DIRECTIONS
Scan the records for the string "Adonai", then copy each line that has it.

··· EXTRACTED DATA ···

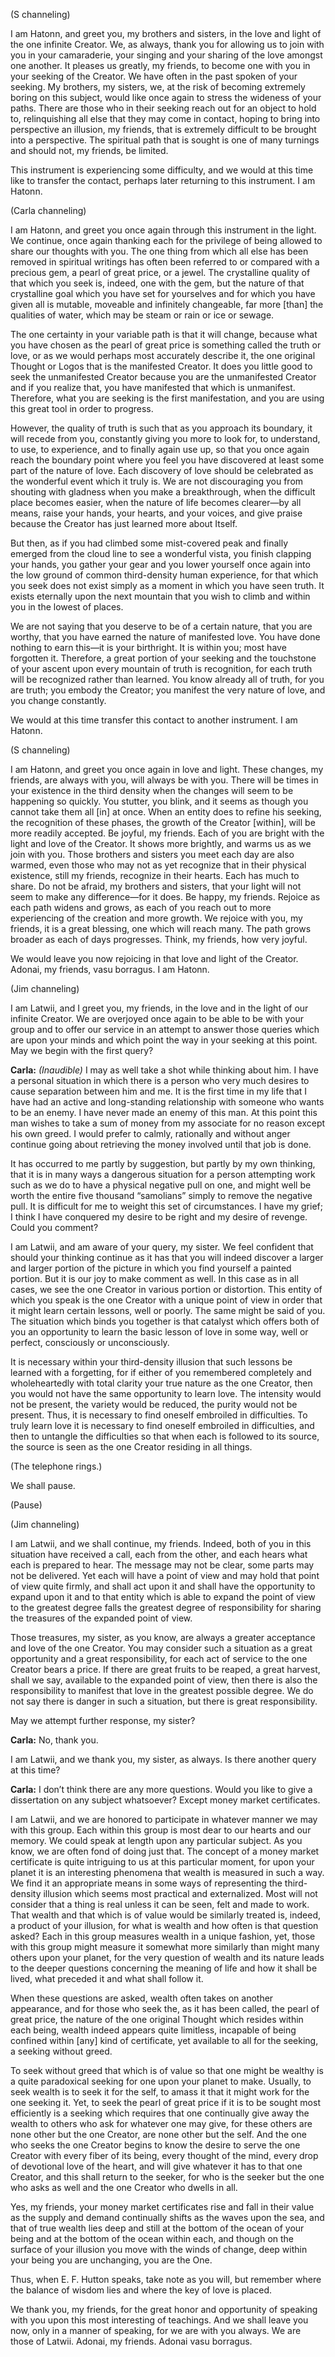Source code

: <p class="channel-type">(S channeling)</p>
<p>I am Hatonn, and greet you, my brothers and sisters, in the love and light of the one infinite Creator. We, as always, thank you for allowing us to join with you in your camaraderie, your singing and your sharing of the love amongst one another. It pleases us greatly, my friends, to become one with you in your seeking of the Creator. We have often in the past spoken of your seeking. My brothers, my sisters, we, at the risk of becoming extremely boring on this subject, would like once again to stress the wideness of your paths. There are those who in their seeking reach out for an object to hold to, relinquishing all else that they may come in contact, hoping to bring into perspective an illusion, my friends, that is extremely difficult to be brought into a perspective. The spiritual path that is sought is one of many turnings and should not, my friends, be limited.</p>
<p>This instrument is experiencing some difficulty, and we would at this time like to transfer the contact, perhaps later returning to this instrument. I am Hatonn.</p>
<p class="channel-type">(Carla channeling)</p>
<p>I am Hatonn, and greet you once again through this instrument in the light. We continue, once again thanking each for the privilege of being allowed to share our thoughts with you. The one thing from which all else has been removed in spiritual writings has often been referred to or compared with a precious gem, a pearl of great price, or a jewel. The crystalline quality of that which you seek is, indeed, one with the gem, but the nature of that crystalline goal which you have set for yourselves and for which you have given all is mutable, moveable and infinitely changeable, far more [than] the qualities of water, which may be steam or rain or ice or sewage.</p>
<p>The one certainty in your variable path is that it will change, because what you have chosen as the pearl of great price is something called the truth or love, or as we would perhaps most accurately describe it, the one original Thought or Logos that is the manifested Creator. It does you little good to seek the unmanifested Creator because you are the unmanifested Creator and if you realize that, you have manifested that which is unmanifest. Therefore, what you are seeking is the first manifestation, and you are using this great tool in order to progress.</p>
<p>However, the quality of truth is such that as you approach its boundary, it will recede from you, constantly giving you more to look for, to understand, to use, to experience, and to finally again use up, so that you once again reach the boundary point where you feel you have discovered at least some part of the nature of love. Each discovery of love should be celebrated as the wonderful event which it truly is. We are not discouraging you from shouting with gladness when you make a breakthrough, when the difficult place becomes easier, when the nature of life becomes clearer—by all means, raise your hands, your hearts, and your voices, and give praise because the Creator has just learned more about Itself.</p>
<p>But then, as if you had climbed some mist-covered peak and finally emerged from the cloud line to see a wonderful vista, you finish clapping your hands, you gather your gear and you lower yourself once again into the low ground of common third-density human experience, for that which you seek does not exist simply as a moment in which you have seen truth. It exists eternally upon the next mountain that you wish to climb and within you in the lowest of places.</p>
<p>We are not saying that you deserve to be of a certain nature, that you are worthy, that you have earned the nature of manifested love. You have done nothing to earn this—it is your birthright. It is within you; most have forgotten it. Therefore, a great portion of your seeking and the touchstone of your ascent upon every mountain of truth is recognition, for each truth will be recognized rather than learned. You know already all of truth, for you are truth; you embody the Creator; you manifest the very nature of love, and you change constantly.</p>
<p>We would at this time transfer this contact to another instrument. I am Hatonn.</p>
<p class="channel-type">(S channeling)</p>
<p>I am Hatonn, and greet you once again in love and light. These changes, my friends, are always with you, will always be with you. There will be times in your existence in the third density when the changes will seem to be happening so quickly. You stutter, you blink, and it seems as though you cannot take them all [in] at once. When an entity does to refine his seeking, the recognition of these phases, the growth of the Creator [within], will be more readily accepted. Be joyful, my friends. Each of you are bright with the light and love of the Creator. It shows more brightly, and warms us as we join with you. Those brothers and sisters you meet each day are also warmed, even those who may not as yet recognize that in their physical existence, still my friends, recognize in their hearts. Each has much to share. Do not be afraid, my brothers and sisters, that your light will not seem to make any difference—for it does. Be happy, my friends. Rejoice as each path widens and grows, as each of you reach out to more experiencing of the creation and more growth. We rejoice with you, my friends, it is a great blessing, one which will reach many. The path grows broader as each of days progresses. Think, my friends, how very joyful.</p>
<p>We would leave you now rejoicing in that love and light of the Creator. Adonai, my friends, vasu borragus. I am Hatonn.</p>
<p class="channel-type">(Jim channeling)</p>
<p>I am Latwii, and I greet you, my friends, in the love and in the light of our infinite Creator. We are overjoyed once again to be able to be with your group and to offer our service in an attempt to answer those queries which are upon your minds and which point the way in your seeking at this point. May we begin with the first query?</p>
<p><strong>Carla:</strong> <em>(Inaudible)</em> I may as well take a shot while thinking about him. I have a personal situation in which there is a person who very much desires to cause separation between him and me. It is the first time in my life that I have had an active and long-standing relationship with someone who wants to be an enemy. I have never made an enemy of this man. At this point this man wishes to take a sum of money from my associate for no reason except his own greed. I would prefer to calmly, rationally and without anger continue going about retrieving the money involved until that job is done.</p>
<p>It has occurred to me partly by suggestion, but partly by my own thinking, that it is in many ways a dangerous situation for a person attempting work such as we do to have a physical negative pull on one, and might well be worth the entire five thousand “samolians” simply to remove the negative pull. It is difficult for me to weight this set of circumstances. I have my grief; I think I have conquered my desire to be right and my desire of revenge. Could you comment?</p>
<p>I am Latwii, and am aware of your query, my sister. We feel confident that should your thinking continue as it has that you will indeed discover a larger and larger portion of the picture in which you find yourself a painted portion. But it is our joy to make comment as well. In this case as in all cases, we see the one Creator in various portion or distortion. This entity of which you speak is the one Creator with a unique point of view in order that it might learn certain lessons, well or poorly. The same might be said of you. The situation which binds you together is that catalyst which offers both of you an opportunity to learn the basic lesson of love in some way, well or perfect, consciously or unconsciously.</p>
<p>It is necessary within your third-density illusion that such lessons be learned with a forgetting, for if either of you remembered completely and wholeheartedly with total clarity your true nature as the one Creator, then you would not have the same opportunity to learn love. The intensity would not be present, the variety would be reduced, the purity would not be present. Thus, it is necessary to find oneself embroiled in difficulties. To truly learn love it is necessary to find oneself embroiled in difficulties, and then to untangle the difficulties so that when each is followed to its source, the source is seen as the one Creator residing in all things.</p>
<p class="comment">(The telephone rings.)</p>
<p>We shall pause.</p>
<p class="comment">(Pause)</p>
<p class="channel-type">(Jim channeling)</p>
<p>I am Latwii, and we shall continue, my friends. Indeed, both of you in this situation have received a call, each from the other, and each hears what each is prepared to hear. The message may not be clear, some parts may not be delivered. Yet each will have a point of view and may hold that point of view quite firmly, and shall act upon it and shall have the opportunity to expand upon it and to that entity which is able to expand the point of view to the greatest degree falls the greatest degree of responsibility for sharing the treasures of the expanded point of view.</p>
<p>Those treasures, my sister, as you know, are always a greater acceptance and love of the one Creator. You may consider such a situation as a great opportunity and a great responsibility, for each act of service to the one Creator bears a price. If there are great fruits to be reaped, a great harvest, shall we say, available to the expanded point of view, then there is also the responsibility to manifest that love in the greatest possible degree. We do not say there is danger in such a situation, but there is great responsibility.</p>
<p>May we attempt further response, my sister?</p>
<p><strong>Carla:</strong> No, thank you.</p>
<p>I am Latwii, and we thank you, my sister, as always. Is there another query at this time?</p>
<p><strong>Carla:</strong> I don’t think there are any more questions. Would you like to give a dissertation on any subject whatsoever? Except money market certificates.</p>
<p>I am Latwii, and we are honored to participate in whatever manner we may with this group. Each within this group is most dear to our hearts and our memory. We could speak at length upon any particular subject. As you know, we are often fond of doing just that. The concept of a money market certificate is quite intriguing to us at this particular moment, for upon your planet it is an interesting phenomena that wealth is measured in such a way. We find it an appropriate means in some ways of representing the third-density illusion which seems most practical and externalized. Most will not consider that a thing is real unless it can be seen, felt and made to work. That wealth and that which is of value would be similarly treated is, indeed, a product of your illusion, for what is wealth and how often is that question asked? Each in this group measures wealth in a unique fashion, yet, those with this group might measure it somewhat more similarly than might many others upon your planet, for the very question of wealth and its nature leads to the deeper questions concerning the meaning of life and how it shall be lived, what preceded it and what shall follow it.</p>
<p>When these questions are asked, wealth often takes on another appearance, and for those who seek the, as it has been called, the pearl of great price, the nature of the one original Thought which resides within each being, wealth indeed appears quite limitless, incapable of being confined within [any] kind of certificate, yet available to all for the seeking, a seeking without greed.</p>
<p>To seek without greed that which is of value so that one might be wealthy is a quite paradoxical seeking for one upon your planet to make. Usually, to seek wealth is to seek it for the self, to amass it that it might work for the one seeking it. Yet, to seek the pearl of great price if it is to be sought most efficiently is a seeking which requires that one continually give away the wealth to others who ask for whatever one may give, for these others are none other but the one Creator, are none other but the self. And the one who seeks the one Creator begins to know the desire to serve the one Creator with every fiber of its being, every thought of the mind, every drop of devotional love of the heart, and will give whatever it has to that one Creator, and this shall return to the seeker, for who is the seeker but the one who asks as well and the one Creator who dwells in all.</p>
<p>Yes, my friends, your money market certificates rise and fall in their value as the supply and demand continually shifts as the waves upon the sea, and that of true wealth lies deep and still at the bottom of the ocean of your being and at the bottom of the ocean within each, and though on the surface of your illusion you move with the winds of change, deep within your being you are unchanging, you are the One.</p>
<p>Thus, when E. F. Hutton speaks, take note as you will, but remember where the balance of wisdom lies and where the key of love is placed.</p>
<p>We thank you, my friends, for the great honor and opportunity of speaking with you upon this most interesting of teachings. And we shall leave you now, only in a manner of speaking, for we are with you always. We are those of Latwii. Adonai, my friends. Adonai vasu borragus.</p>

···

EXERCISE RESULT
<p>We would leave you now rejoicing in that love and light of the Creator. Adonai, my friends, vasu borragus. I am Hatonn.</p>
<p>We thank you, my friends, for the great honor and opportunity of speaking with you upon this most interesting of teachings. And we shall leave you now, only in a manner of speaking, for we are with you always. We are those of Latwii. Adonai, my friends. Adonai vasu borragus.</p>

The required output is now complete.